■ **EXERCISE AIM**:
In the entries below, some lines contain "identity"; work out how many and answer with the figure only.

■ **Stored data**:

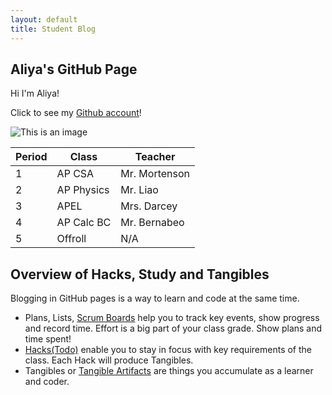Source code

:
 ```yaml
---
layout: default
title: Student Blog
---
```


## Aliya's GitHub Page

Hi I'm Aliya!

Click to see my [Github account](https://github.com/aliyatang)!

![This is an image](https://media.discordapp.net/attachments/891206559055638579/1143067259531694090/Screen_Shot_2023-08-17_at_9.30.09_AM.png?width=2000&height=754)

| Period   | Class    | Teacher  |
| -------- | -------- | -------- |
| 1   | AP CSA      | Mr. Mortenson  |
| 2   | AP Physics  | Mr. Liao       |
| 3   | APEL        | Mrs. Darcey    |
| 4   | AP Calc BC  | Mr. Bernabeo   |
| 5   | Offroll     | N/A            |


## Overview of Hacks, Study and Tangibles
Blogging in GitHub pages is a way to learn and code at the same time. 

- Plans, Lists, [Scrum Boards](https://clickup.com/blog/scrum-board/) help you to track key events, show progress and record time.  Effort is a big part of your class grade.  Show plans and time spent!
- [Hacks(Todo)](https://levelup.gitconnected.com/six-ultimate-daily-hacks-for-every-programmer-60f5f10feae) enable you to stay in focus with key requirements of the class.  Each Hack will produce Tangibles.
- Tangibles or [Tangible Artifacts](https://en.wikipedia.org/wiki/Artifact_(software_development)) are things you accumulate as a learner and coder. 
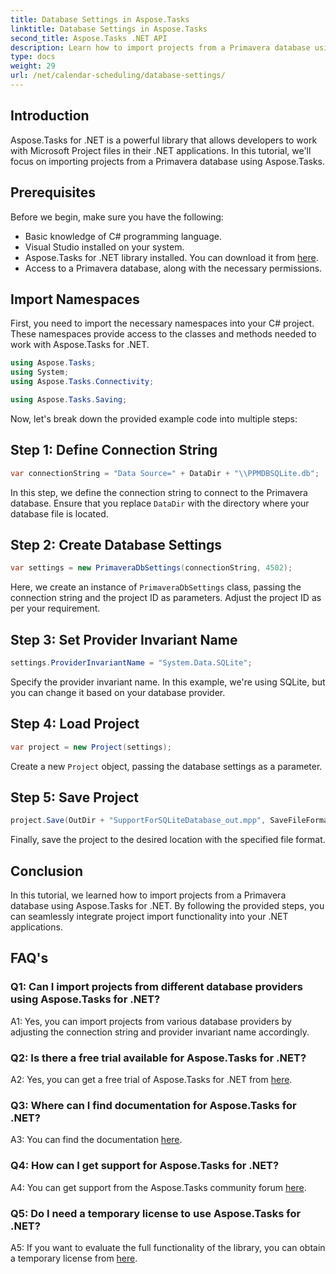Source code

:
 ```yaml
---
title: Database Settings in Aspose.Tasks
linktitle: Database Settings in Aspose.Tasks
second_title: Aspose.Tasks .NET API
description: Learn how to import projects from a Primavera database using Aspose.Tasks for .NET. Get step-by-step guidance in this comprehensive tutorial.
type: docs
weight: 29
url: /net/calendar-scheduling/database-settings/
---
```

## Introduction

Aspose.Tasks for .NET is a powerful library that allows developers to work with Microsoft Project files in their .NET applications. In this tutorial, we'll focus on importing projects from a Primavera database using Aspose.Tasks.

## Prerequisites

Before we begin, make sure you have the following:

- Basic knowledge of C# programming language.
- Visual Studio installed on your system.
- Aspose.Tasks for .NET library installed. You can download it from [here](https://releases.aspose.com/tasks/net/).
- Access to a Primavera database, along with the necessary permissions.

## Import Namespaces

First, you need to import the necessary namespaces into your C# project. These namespaces provide access to the classes and methods needed to work with Aspose.Tasks for .NET.

```csharp
using Aspose.Tasks;
using System;
using Aspose.Tasks.Connectivity;

using Aspose.Tasks.Saving;

```

Now, let's break down the provided example code into multiple steps:

## Step 1: Define Connection String

```csharp
var connectionString = "Data Source=" + DataDir + "\\PPMDBSQLite.db";
```

In this step, we define the connection string to connect to the Primavera database. Ensure that you replace `DataDir` with the directory where your database file is located.

## Step 2: Create Database Settings

```csharp
var settings = new PrimaveraDbSettings(connectionString, 4502);
```

Here, we create an instance of `PrimaveraDbSettings` class, passing the connection string and the project ID as parameters. Adjust the project ID as per your requirement.

## Step 3: Set Provider Invariant Name

```csharp
settings.ProviderInvariantName = "System.Data.SQLite";
```

Specify the provider invariant name. In this example, we're using SQLite, but you can change it based on your database provider.

## Step 4: Load Project

```csharp
var project = new Project(settings);
```

Create a new `Project` object, passing the database settings as a parameter.

## Step 5: Save Project

```csharp
project.Save(OutDir + "SupportForSQLiteDatabase_out.mpp", SaveFileFormat.Mpp);
```

Finally, save the project to the desired location with the specified file format.

## Conclusion

In this tutorial, we learned how to import projects from a Primavera database using Aspose.Tasks for .NET. By following the provided steps, you can seamlessly integrate project import functionality into your .NET applications.

## FAQ's

### Q1: Can I import projects from different database providers using Aspose.Tasks for .NET?

A1: Yes, you can import projects from various database providers by adjusting the connection string and provider invariant name accordingly.

### Q2: Is there a free trial available for Aspose.Tasks for .NET?

A2: Yes, you can get a free trial of Aspose.Tasks for .NET from [here](https://releases.aspose.com/).

### Q3: Where can I find documentation for Aspose.Tasks for .NET?

A3: You can find the documentation [here](https://reference.aspose.com/tasks/net/).

### Q4: How can I get support for Aspose.Tasks for .NET?

A4: You can get support from the Aspose.Tasks community forum [here](https://forum.aspose.com/c/tasks/15).

### Q5: Do I need a temporary license to use Aspose.Tasks for .NET?

A5: If you want to evaluate the full functionality of the library, you can obtain a temporary license from [here](https://purchase.aspose.com/temporary-license/).
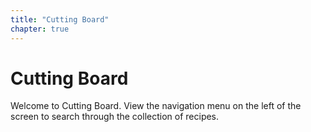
 ```yaml
---
title: "Cutting Board"
chapter: true
---
```


Cutting Board
=============

Welcome to Cutting Board. View the navigation menu on the left of the screen to search through the collection of recipes.
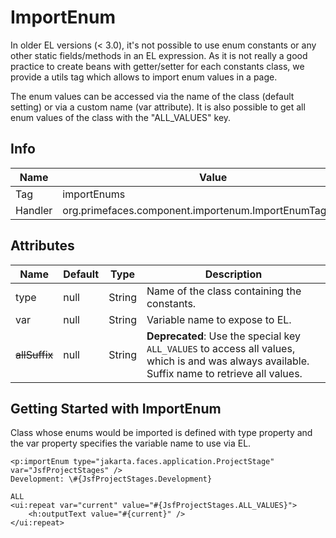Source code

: # ImportEnum

In older EL versions (< 3.0), it's not possible to use enum constants or any other static
fields/methods in an EL expression. As it is not really a good practice to create beans with
getter/setter for each constants class, we provide a utils tag which allows to import enum values in
a page.

The enum values can be accessed via the name of the class (default setting) or via a custom name
(var attribute). It is also possible to get all enum values of the class with the "ALL_VALUES" key.

## Info

| Name | Value |
| --- | --- |
| Tag | importEnums
| Handler | org.primefaces.component.importenum.ImportEnumTagHandler

## Attributes

| Name | Default | Type | Description | 
| --- | --- | --- | --- |
type | null | String | Name of the class containing the constants.
var | null | String | Variable name to expose to EL.
~~allSuffix~~ | null | String | **Deprecated**: Use the special key `ALL_VALUES` to access all values, which is and was always available. Suffix name to retrieve all values.

## Getting Started with ImportEnum
Class whose enums would be imported is defined with type property and the var property specifies
the variable name to use via EL.

```xhtml
<p:importEnum type="jakarta.faces.application.ProjectStage" var="JsfProjectStages" />
Development: \#{JsfProjectStages.Development}
```
```xhtml
ALL
<ui:repeat var="current" value="#{JsfProjectStages.ALL_VALUES}">
    <h:outputText value="#{current}" />
</ui:repeat>
```

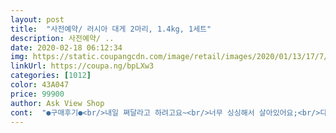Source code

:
 ```yaml
---
layout: post 
title:  "사전예약/ 러시아 대게 2마리, 1.4kg, 1세트" 
description: 사전예약/ ..
date: 2020-02-18 06:12:34 
img: https://static.coupangcdn.com/image/retail/images/2020/01/13/17/7/529c9d29-cf11-4cea-af98-80091f3de55d.jpg 
linkUrl: https://coupa.ng/bpLXw3 
categories: [1012] 
color: 43A047 
price: 99900 
author: Ask View Shop 
cont:  "●구매후기●<br/>내일 쪄달라고 하려고요~<br/>너무 싱싱해서 살아있어요;<br/>다리 한개는 장해인지 누가 뜯어갔는지요?<br/>대게가 도착~<br/>맛과 신선도는 냉장로 살아서 와서 최고였어요<br/>살아있을 수 있다는 문구 보고 열었는데<br/>아이스팩 넣어 뚜껑 다시 덮어놨어요;<br/>저는 요리 못할것 같네요 ㅠ<br/>지금 너무늦은 시간이라 해먹을 수는 없지만.<br/>.<br/><br/>" 
---
```

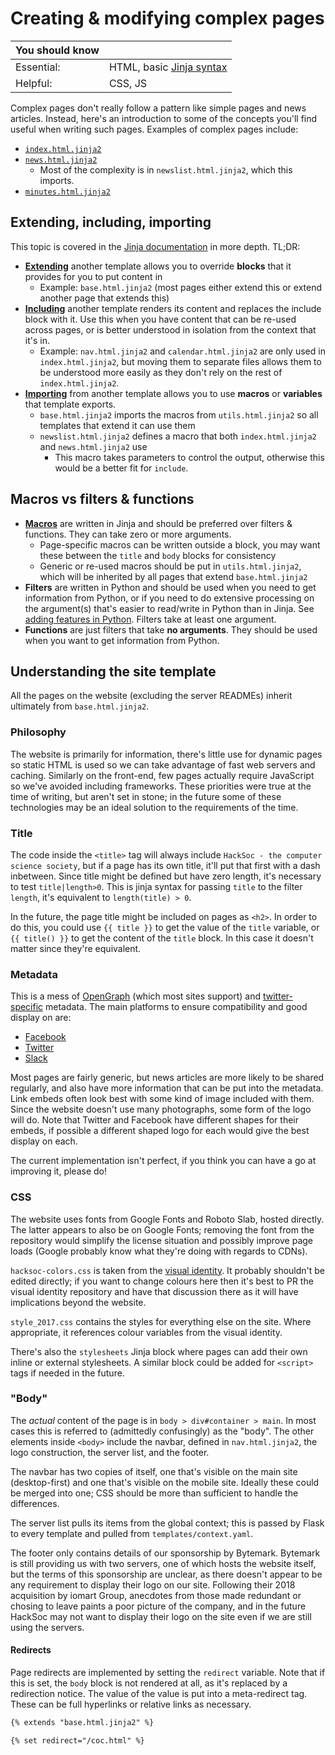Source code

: # Creating &amp; modifying complex pages

| **You should know** |                                       |
|---------------------|---------------------------------------|
| Essential:          | HTML, basic [Jinja syntax][jinjadocs] |
| Helpful:            | CSS, JS                               |

Complex pages don't really follow a pattern like simple pages and news articles. Instead, here's an introduction to some of the concepts you'll find useful when writing such pages. Examples of complex pages include:
 - [`index.html.jinja2`](../templates/content/index.html.jinja2)
 - [`news.html.jinja2`](../templates/content/news.html.jinja2)
   - Most of the complexity is in `newslist.html.jinja2`, which this imports.
 - [`minutes.html.jinja2`](../templates/content/minutes.html.jinja2)

## Extending, including, importing
This topic is covered in the [Jinja documentation][jinjadocs] in more depth. TL;DR:
 - [**Extending**][ext] another template allows you to override **blocks** that it provides for you to put content in
   - Example: `base.html.jinja2` (most pages either extend this or extend another page that extends this)
 - [**Including**][inc] another template renders its content and replaces the include block with it. Use this when you have content that can be re-used across pages, or is better understood in isolation from the context that it's in.
   - Example: `nav.html.jinja2` and `calendar.html.jinja2` are only used in `index.html.jinja2`, but moving them to separate files allows them to be understood more easily as they don't rely on the rest of `index.html.jinja2`.
 - [**Importing**][imp] from another template allows you to use **macros** or **variables** that template exports.
   - `base.html.jinja2` imports the macros from `utils.html.jinja2` so all templates that extend it can use them
   - `newslist.html.jinja2` defines a macro that both `index.html.jinja2` and `news.html.jinja2` use
     - This macro takes parameters to control the output, otherwise this would be a better fit for `include`.

## Macros vs filters &amp; functions
 - [**Macros**][macros] are written in Jinja and should be preferred over filters &amp; functions. They can take zero or more arguments.
   - Page-specific macros can be written outside a block, you may want these between the `title` and `body` blocks for consistency
   - Generic or re-used macros should be put in `utils.html.jinja2`, which will be inherited by all pages that extend `base.html.jinja2`
 - **Filters** are written in Python and should be used when you need to get information from Python, or if you need to do extensive processing on the argument(s) that's easier to read/write in Python than in Jinja. See [adding features in Python](adding_features_python.md). Filters take at least one argument.
 - **Functions** are just filters that take **no arguments**. They should be used when you want to get information from Python.

## Understanding the site template
All the pages on the website (excluding the server READMEs) inherit ultimately from `base.html.jinja2`. 

### Philosophy
The website is primarily for information, there's little use for dynamic pages so static HTML is used so we can take advantage of fast web servers and caching. Similarly on the front-end, few pages actually require JavaScript so we've avoided including frameworks. These priorities were true at the time of writing, but aren't set in stone; in the future some of these technologies may be an ideal solution to the requirements of the time. 

### Title
The code inside the `<title>` tag will always include `HackSoc - the computer science society`, but if a page has its own title, it'll put that first with a dash inbetween. Since title might be defined but have zero length, it's necessary to test `title|length>0`. This is jinja syntax for passing `title` to the filter `length`, it's equivalent to `length(title) > 0`.

In the future, the page title might be included on pages as `<h2>`. In order to do this, you could use `{{ title }}` to get the value of the `title` variable, or `{{ title() }}` to get the content of the `title` block. In this case it doesn't matter since they're equivalent.

### Metadata
This is a mess of [OpenGraph][ograph] (which most sites support) and [twitter-specific][twittercards] metadata. The main platforms to ensure compatibility and good display on are:
 - [Facebook](https://developers.facebook.com/docs/sharing/webmasters/#markup)
 - [Twitter][twittercards]
 - [Slack](https://api.slack.com/reference/messaging/link-unfurling#classic_unfurl)

Most pages are fairly generic, but news articles are more likely to be shared regularly, and also have more information that can be put into the metadata. Link embeds often look best with some kind of image included with them. Since the website doesn't use many photographs, some form of the logo will do. Note that Twitter and Facebook have different shapes for their embeds, if possible a different shaped logo for each would give the best display on each. 

The current implementation isn't perfect, if you think you can have a go at improving it, please do!

### CSS
The website uses fonts from Google Fonts and Roboto Slab, hosted directly. The latter appears to also be on Google Fonts; removing the font from the repository would simplify the license situation and possibly improve page loads (Google probably know what they're doing with regards to CDNs).

`hacksoc-colors.css` is taken from the [visual identity](https://github.com/HackSoc/visual-identity). It probably shouldn't be edited directly; if you want to change colours here then it's best to PR the visual identity repository and have that discussion there as it will have implications beyond the website.

`style_2017.css` contains the styles for everything else on the site. Where appropriate, it references colour variables from the visual identity.

There's also the `stylesheets` Jinja block where pages can add their own inline or external stylesheets. A similar block could be added for `<script>` tags if needed in the future. 

### "Body"
The *actual* content of the page is in `body > div#container > main`. In most cases this is referred to (admittedly confusingly) as the "body". The other elements inside `<body>` include the navbar, defined in `nav.html.jinja2`, the logo construction, the server list, and the footer.

The navbar has two copies of itself, one that's visible on the main site (desktop-first) and one that's visible on the mobile site. Ideally these could be merged into one; CSS should be more than sufficient to handle the differences. 

The server list pulls its items from the global context; this is passed by Flask to every template and pulled from `templates/context.yaml`.

The footer only contains details of our sponsorship by Bytemark. Bytemark is still providing us with two servers, one of which hosts the website itself, but the terms of this sponsorship are unclear, as there doesn't appear to be any requirement to display their logo on our site. Following their 2018 acquisition by iomart Group, anecdotes from those made redundant or chosing to leave paints a poor picture of the company, and in the future HackSoc may not want to display their logo on the site even if we are still using the servers.

#### Redirects
Page redirects are implemented by setting the `redirect` variable. Note that if this is set, the `body` block is not rendered at all, as it's replaced by a redirection notice. The value of the value is put into a meta-redirect tag. These can be full hyperlinks or relative links as necessary.

```html
{% extends "base.html.jinja2" %}

{% set redirect="/coc.html" %}
```



[jinjadocs]: https://jinja.palletsprojects.com/en/3.0.x/templates/ "Template designer documentation - Jinja Documentation (3.0.x)"
[ext]: https://jinja.palletsprojects.com/en/3.0.x/templates/#template-inheritance
[inc]: https://jinja.palletsprojects.com/en/3.0.x/templates/#include
[imp]: https://jinja.palletsprojects.com/en/3.0.x/templates/#import
[macros]: https://jinja.palletsprojects.com/en/3.0.x/templates/#macros
[ograph]: https://ogp.me/
[twittercards]: https://developer.twitter.com/en/docs/twitter-for-websites/cards/guides/getting-started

■ **SOLVED PROBLEM**:
2